━━ Records ━━

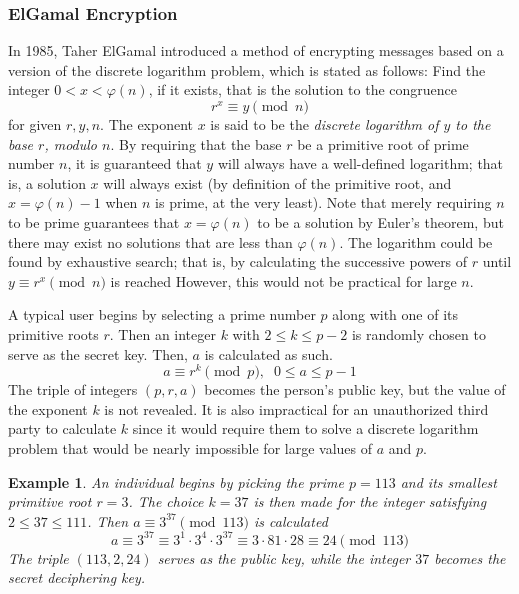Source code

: \documentclass{article}
\newtheorem{example}{Example}[section]
\theoremstyle{remark}
\theoremstyle{definition}
\begin{document}
\subsubsection{ElGamal Encryption}
In 1985, Taher ElGamal introduced a method of encrypting messages based on a version of the discrete logarithm problem, which is stated as follows: Find the integer $0 < x < \varphi(n)$, if it exists, that is the solution to the congruence
\[r^x \equiv y \pmod{n}\]
for given $r, y, n$. The exponent $x$ is said to be the \textit{discrete logarithm of $y$ to the base $r$, modulo $n$}. By requiring that the base $r$ be a primitive root of prime number $n$, it is guaranteed that $y$ will always have a well-defined logarithm; that is, a solution $x$ will always exist (by definition of the primitive root, and $x = \varphi(n) - 1$ when $n$ is prime, at the very least). Note that merely requiring $n$ to be prime guarantees that $x = \varphi(n)$ to be a solution by Euler's theorem, but there may exist no solutions that are less than $\varphi(n)$. The logarithm could be found by exhaustive search; that is, by calculating the successive powers of $r$ until $y \equiv r^x \pmod{n}$ is reached However, this would not be practical for large $n$. 

A typical user begins by selecting a prime number $p$ along with one of its primitive roots $r$. Then an integer $k$ with $2 \leq k \leq p-2$ is randomly chosen to serve as the secret key. Then, $a$ is calculated as such. 
\[a \equiv r^k \pmod{p}, \;\; 0 \leq a \leq p-1\]
The triple of integers $(p, r, a)$ becomes the person's public key, but the value of the exponent $k$ is not revealed. It is also impractical for an unauthorized third party to calculate $k$ since it would require them to solve a discrete logarithm problem that would be nearly impossible for large values of $a$ and $p$. 

\begin{example}
An individual begins by picking the prime $p = 113$ and its smallest primitive root $r=3$. The choice $k=37$ is then made for the integer satisfying $2 \leq 37 \leq 111$. Then $a \equiv 3^{37} \pmod{113}$ is calculated 
\[a \equiv 3^{37} \equiv 3^1 \cdot 3^4 \cdot 3^{37} \equiv 3 \cdot 81 \cdot 28 \equiv 24 \pmod{113}\]
The triple $(113, 2, 24)$ serves as the public key, while the integer $37$ becomes the secret deciphering key. 
\end{example}
\end{document}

━━━

What the exercise asks: Your answer must consist only of the lines from the one with "The triple $(113, 2, 24)$" through the final line of the entries, each retyped exactly.

Task output:
The triple $(113, 2, 24)$ serves as the public key, while the integer $37$ becomes the secret deciphering key. 
\end{example}
\end{document}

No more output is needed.